Output only the lines below from the one containing "## NEW PROJECTS agenda" to the one containing "- design doc/", exactly as written, both ends kept.

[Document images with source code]

*** Block opens ***

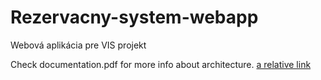 # Rezervacny-system-webapp
Webová aplikácia pre VIS projekt

Check documentation.pdf for more info about architecture.
[a relative link](documentation.pdf)
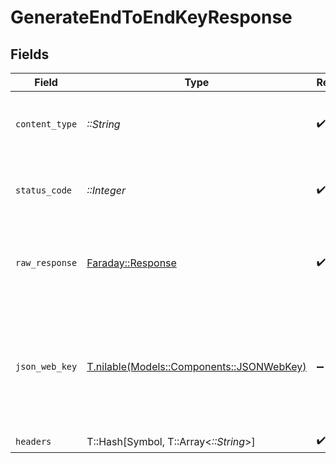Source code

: # GenerateEndToEndKeyResponse


## Fields

| Field                                                                                                                                                                                                                                                                                                                           | Type                                                                                                                                                                                                                                                                                                                            | Required                                                                                                                                                                                                                                                                                                                        | Description                                                                                                                                                                                                                                                                                                                     | Example                                                                                                                                                                                                                                                                                                                         |
| ------------------------------------------------------------------------------------------------------------------------------------------------------------------------------------------------------------------------------------------------------------------------------------------------------------------------------- | ------------------------------------------------------------------------------------------------------------------------------------------------------------------------------------------------------------------------------------------------------------------------------------------------------------------------------- | ------------------------------------------------------------------------------------------------------------------------------------------------------------------------------------------------------------------------------------------------------------------------------------------------------------------------------- | ------------------------------------------------------------------------------------------------------------------------------------------------------------------------------------------------------------------------------------------------------------------------------------------------------------------------------- | ------------------------------------------------------------------------------------------------------------------------------------------------------------------------------------------------------------------------------------------------------------------------------------------------------------------------------- |
| `content_type`                                                                                                                                                                                                                                                                                                                  | *::String*                                                                                                                                                                                                                                                                                                                      | :heavy_check_mark:                                                                                                                                                                                                                                                                                                              | HTTP response content type for this operation                                                                                                                                                                                                                                                                                   |                                                                                                                                                                                                                                                                                                                                 |
| `status_code`                                                                                                                                                                                                                                                                                                                   | *::Integer*                                                                                                                                                                                                                                                                                                                     | :heavy_check_mark:                                                                                                                                                                                                                                                                                                              | HTTP response status code for this operation                                                                                                                                                                                                                                                                                    |                                                                                                                                                                                                                                                                                                                                 |
| `raw_response`                                                                                                                                                                                                                                                                                                                  | [Faraday::Response](https://www.rubydoc.info/gems/faraday/Faraday/Response)                                                                                                                                                                                                                                                     | :heavy_check_mark:                                                                                                                                                                                                                                                                                                              | Raw HTTP response; suitable for custom response parsing                                                                                                                                                                                                                                                                         |                                                                                                                                                                                                                                                                                                                                 |
| `json_web_key`                                                                                                                                                                                                                                                                                                                  | [T.nilable(Models::Components::JSONWebKey)](../../models/shared/jsonwebkey.md)                                                                                                                                                                                                                                                  | :heavy_minus_sign:                                                                                                                                                                                                                                                                                                              | The request completed successfully.                                                                                                                                                                                                                                                                                             | {<br/>"use": "enc",<br/>"kty": "EC",<br/>"kid": "bOaoOIgm-7dI_gBIvsr0jQrPyYp6H_od0Ok-hSYZQ-g=",<br/>"crv": "P-521",<br/>"alg": "ECDH-ES+A256KW",<br/>"x": "ABcm3wzKpPzYYwjDC0HSrxxVM3ULbuMDUuzkR5wNciaMHkZvQ02gLFdqTL65evV7EWaQyC7zRc28eW20p5MVDdQr",<br/>"y": "AVa-eQsoiltOcQYy1QEcrQ9NbWktl_D4ewfg8diOZ2_svLEgEu4T1PqNcLbBGozP_VqPkXOMwNCUNI7pxajVGiIP"<br/>} |
| `headers`                                                                                                                                                                                                                                                                                                                       | T::Hash[Symbol, T::Array<*::String*>]                                                                                                                                                                                                                                                                                           | :heavy_check_mark:                                                                                                                                                                                                                                                                                                              | N/A                                                                                                                                                                                                                                                                                                                             |                                                                                                                                                                                                                                                                                                                                 |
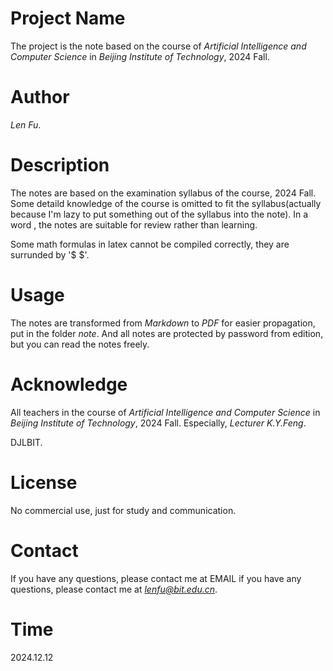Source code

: # Project Name
The project is the note based on the course of *Artificial Intelligence and Computer Science* in *Beijing Institute of Technology*, 2024 Fall. 

# Author
*Len Fu*.

# Description
The notes are based on the examination syllabus of the course, 2024 Fall. Some detaild knowledge of the course is omitted to fit the syllabus(actually because I'm lazy to put something out of the syllabus into the note). In a word , the notes are suitable for review rather than learning.

Some math formulas in latex cannot be compiled correctly, they are surrunded by '$ $'.

# Usage
The notes are transformed from *Markdown* to *PDF* for easier propagation, put in the folder *note*. And all notes are protected by password from edition, but you can read the notes freely.

# Acknowledge

All teachers in the course of *Artificial Intelligence and Computer Science* in *Beijing Institute of Technology*, 2024 Fall. Especially, *Lecturer K.Y.Feng*.

DJLBIT.

# License
No commercial use, just for study and communication.

# Contact
If you have any questions, please contact me at EMAIL if you have any questions, please contact me at *lenfu@bit.edu.cn*.

# Time

2024.12.12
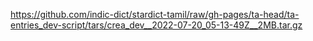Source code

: https://github.com/indic-dict/stardict-tamil/raw/gh-pages/ta-head/ta-entries_dev-script/tars/crea_dev__2022-07-20_05-13-49Z__2MB.tar.gz  
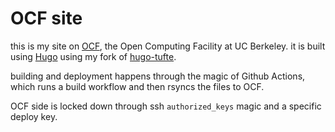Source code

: # OCF site

this is my site on [OCF](https://ocf.berkeley.edu), the Open Computing Facility at UC Berkeley. it is built using [Hugo](https://gohugo.io/) using my fork of [hugo-tufte](https://github.com/loikein/hugo-tufte).

building and deployment happens through the magic of Github Actions, which runs a build workflow and then rsyncs the files to OCF.

OCF side is locked down through ssh `authorized_keys` magic and a specific deploy key.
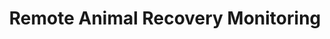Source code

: ---
title: Remote Animal Recovery Monitoring
year: 2020
description: A mobile phone app enabling dog carers to monitor the progress of their dogs post-surgery.
link: https://github.com/archwheeler/remote-animal-recovery-monitoring
---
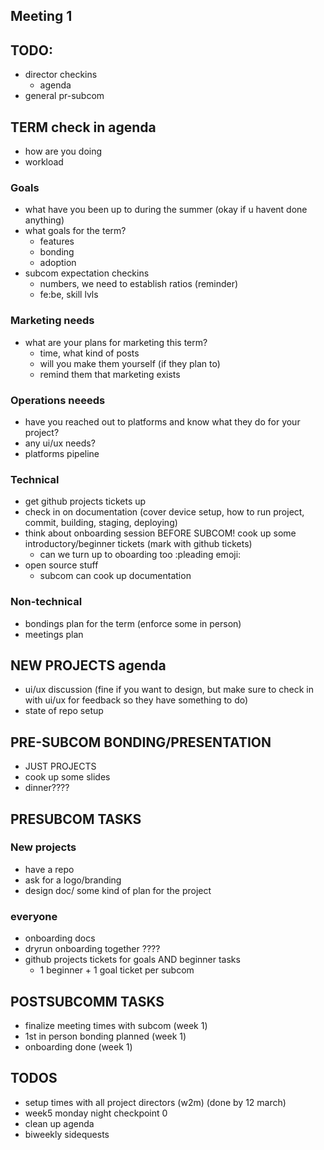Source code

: ## Meeting 1

## TODO:
- director checkins
    - agenda
- general pr-subcom


## TERM check in agenda
- how are you doing
- workload

### Goals
- what have you been up to during the summer (okay if u havent done anything)
- what goals for the term?
    - features
    - bonding
    - adoption
- subcom expectation checkins
    - numbers, we need to establish ratios (reminder)
    - fe:be, skill lvls

### Marketing needs
- what are your plans for marketing this term?
    - time, what kind of posts
    - will you make them yourself (if they plan to)
    - remind them that marketing exists

### Operations neeeds
- have you reached out to platforms and know what they do for your project?
- any ui/ux needs?
- platforms pipeline


### Technical
- get github projects tickets up
- check in on documentation (cover device setup, how to run project, commit, building, staging, deploying)
- think about onboarding session BEFORE SUBCOM! cook up some introductory/beginner tickets (mark with github tickets)
    - can we turn up to oboarding too :pleading emoji:
- open source stuff
    - subcom can cook up documentation

### Non-technical
- bondings plan for the term (enforce some in person)
- meetings plan


## NEW PROJECTS agenda
- ui/ux discussion (fine if you want to design, but make sure to check in with ui/ux for feedback so they have something to do)
- state of repo setup


## PRE-SUBCOM BONDING/PRESENTATION
- JUST PROJECTS
- cook up some slides
- dinner????



## PRESUBCOM TASKS
### New projects
- have a repo
- ask for a logo/branding
- design doc/ some kind of plan for the project

### everyone
- onboarding docs
- dryrun onboarding together ????
- github projects tickets for goals AND beginner tasks
    - 1 beginner + 1 goal ticket per subcom


## POSTSUBCOMM TASKS
- finalize meeting times with subcom (week 1)
- 1st in person bonding planned (week 1)
- onboarding done (week 1)

## TODOS
- setup times with all project directors (w2m) (done by 12 march)
- week5 monday night checkpoint 0
- clean up agenda
- biweekly sidequests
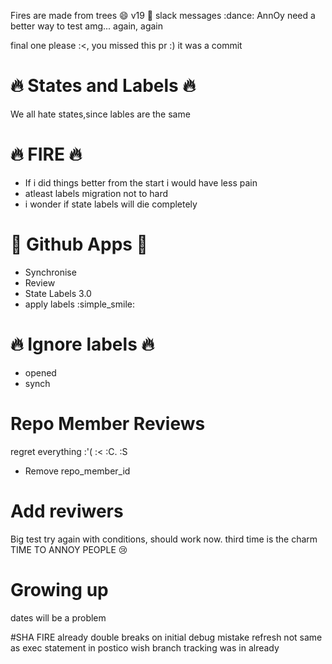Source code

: Fires are made from trees :smile: v19 :tada: slack messages :dance: AnnOy need a better way to test amg... again, again

final one please :<, you missed this pr :) it was a commit

# :fire: States and Labels :fire:

We all hate states,since lables are the same

# :fire: FIRE :fire:

- If i did things better from the start i would have less pain
- atleast labels migration not to hard
- i wonder if state labels will die completely

# :palm_tree:  Github Apps :palm_tree:
 - Synchronise
 - Review
 - State Labels 3.0
 - apply labels :simple_smile:


# :fire: Ignore labels :fire:
 - opened
 - synch

 # Repo Member Reviews
 regret everything :'(     :<    :C.  :S
 - Remove repo_member_id


 # Add reviwers
 Big test try again
 with conditions, should work now. third time is the charm
 TIME TO ANNOY PEOPLE :cry:


# Growing up
dates will be a problem

#SHA FIRE
already double
breaks on initial
debug mistake refresh not same as exec statement in postico
wish branch tracking was in already
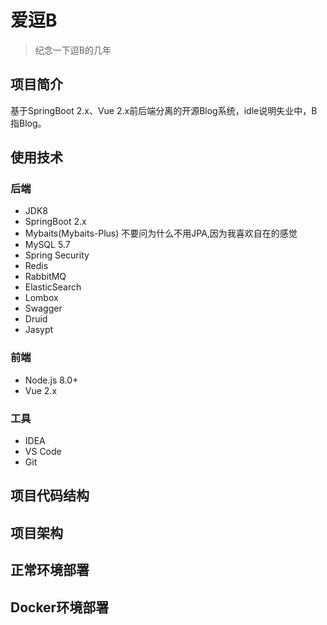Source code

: # 爱逗B
> 纪念一下逗B的几年

## 项目简介
基于SpringBoot 2.x、Vue 2.x前后端分离的开源Blog系统，idle说明失业中，B指Blog。

## 使用技术
### 后端
- JDK8
- SpringBoot 2.x
- Mybaits(Mybaits-Plus) 不要问为什么不用JPA,因为我喜欢自在的感觉
- MySQL 5.7
- Spring Security
- Redis
- RabbitMQ
- ElasticSearch
- Lombox
- Swagger
- Druid
- Jasypt

### 前端
- Node.js 8.0+
- Vue 2.x

### 工具
- IDEA
- VS Code
- Git

## 项目代码结构

## 项目架构

## 正常环境部署

## Docker环境部署
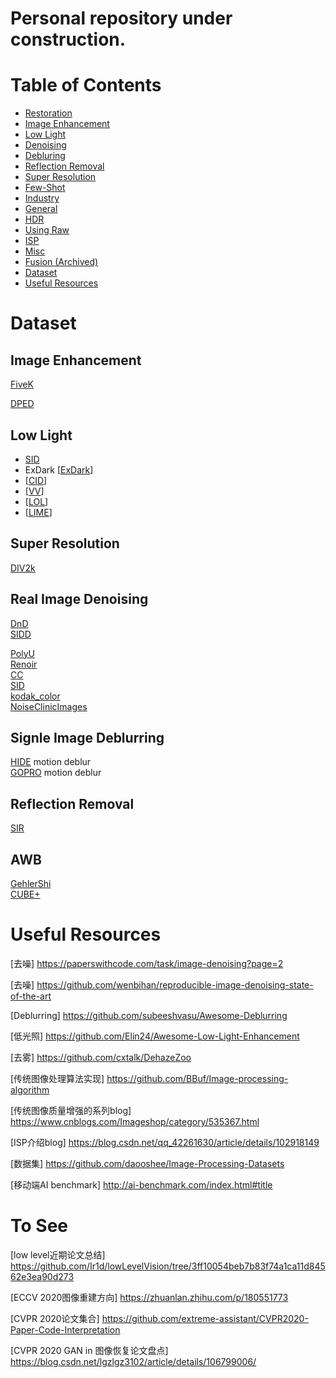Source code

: # Personal repository under construction.

# Table of Contents
- <a href='Restoration.md'> Restoration </a>
- <a href='Enhancement.md'> Image Enhancement </a>
- <a href='LowLight.md'> Low Light </a>
- <a href='Denoising.md'> Denoising </a>
- <a href='Debluring.md'> Debluring </a>
- <a href='ReflectionRemoval.md'> Reflection Removal </a>
- <a href='SuperResolution.md'> Super Resolution </a>
- <a href='Few-Shot.md'> Few-Shot</a>
- <a href='Industry.md'> Industry</a>
- <a href='General.md'> General </a>
- <a href='HDR.md'> HDR </a>
- <a href='UsingRaw.md'> Using Raw </a>
- <a href='ISP.md'> ISP </a>
- <a href='Misc.md'> Misc </a>
- <a href='Fusion.md'> Fusion (Archived) </a>
- [Dataset](#dataset)
- [Useful Resources](#useful-resources)

	


# Dataset
## Image Enhancement
[FiveK](https://data.csail.mit.edu/graphics/fivek/)

[DPED](http://people.ee.ethz.ch/~ihnatova/)


## Low Light
* [SID](http://vladlen.info/publications/learning-see-dark/)
* ExDark [[ExDark](https://github.com/cs-chan/Exclusively-Dark-Image-Dataset)]
* [[CID](https://github.com/505030475/ExtremeLowLight)]
* [[VV](https://sites.google.com/site/vonikakis/datasets)]
* [[LOL](https://daooshee.github.io/BMVC2018website/)]
* [[LIME](http://cs.tju.edu.cn/orgs/vision/~xguo/LIME.htm)]



## Super Resolution
[DIV2k](https://data.vision.ee.ethz.ch/cvl/DIV2K/)


## Real Image Denoising
[DnD](https://noise.visinf.tu-darmstadt.de/) <Br>
[SIDD](https://www.eecs.yorku.ca/~kamel/sidd/) <Br>

[PolyU](https://github.com/csjunxu/PolyU-Real-World-Noisy-Images-Dataset) <Br>
[Renoir](http://ani.stat.fsu.edu/~abarbu/Renoir.html) <Br>
[CC](http://snam.ml/research/ccnoise) <Br>
[SID](http://cchen156.web.engr.illinois.edu/SID.html) <Br>
[kodak_color](http://r0k.us/graphics/kodak/) <Br>
[NoiseClinicImages](http://demo.ipol.im/demo/125/input_select?044_solvay_1927.x=63&044_solvay_1927.y=68) <Br>
	
## Signle Image Deblurring
[HIDE](https://github.com/joanshen0508/HA_deblur) motion deblur <Br>
[GOPRO](https://github.com/SeungjunNah/DeepDeblur_release) motion deblur <Br>

## Reflection Removal
[SIR](https://sir2data.github.io/) <Br>

## AWB
[GehlerShi](https://www2.cs.sfu.ca/~colour/data/shi_gehler/) <Br>
[CUBE+](https://ipg.fer.hr/ipg/resources/color_constancy)


# Useful Resources

[去噪] https://paperswithcode.com/task/image-denoising?page=2 

[去噪] https://github.com/wenbihan/reproducible-image-denoising-state-of-the-art

[Deblurring] https://github.com/subeeshvasu/Awesome-Deblurring

[低光照] https://github.com/Elin24/Awesome-Low-Light-Enhancement

[去雾] https://github.com/cxtalk/DehazeZoo

[传统图像处理算法实现] https://github.com/BBuf/Image-processing-algorithm

[传统图像质量增强的系列blog] https://www.cnblogs.com/Imageshop/category/535367.html

[ISP介绍blog] https://blog.csdn.net/qq_42261630/article/details/102918149

[数据集] https://github.com/daooshee/Image-Processing-Datasets

[移动端AI benchmark] http://ai-benchmark.com/index.html#title


# To See
[low level近期论文总结] https://github.com/Ir1d/lowLevelVision/tree/3ff10054beb7b83f74a1ca11d84562e3ea90d273

[ECCV 2020图像重建方向] https://zhuanlan.zhihu.com/p/180551773

[CVPR 2020论文集合] https://github.com/extreme-assistant/CVPR2020-Paper-Code-Interpretation

[CVPR 2020 GAN in 图像恢复论文盘点] https://blog.csdn.net/lgzlgz3102/article/details/106799006/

*** Block closes ***

Response →
## NEW PROJECTS agenda
- ui/ux discussion (fine if you want to design, but make sure to check in with ui/ux for feedback so they have something to do)
- state of repo setup


## PRE-SUBCOM BONDING/PRESENTATION
- JUST PROJECTS
- cook up some slides
- dinner????



## PRESUBCOM TASKS
### New projects
- have a repo
- ask for a logo/branding
- design doc/ some kind of plan for the project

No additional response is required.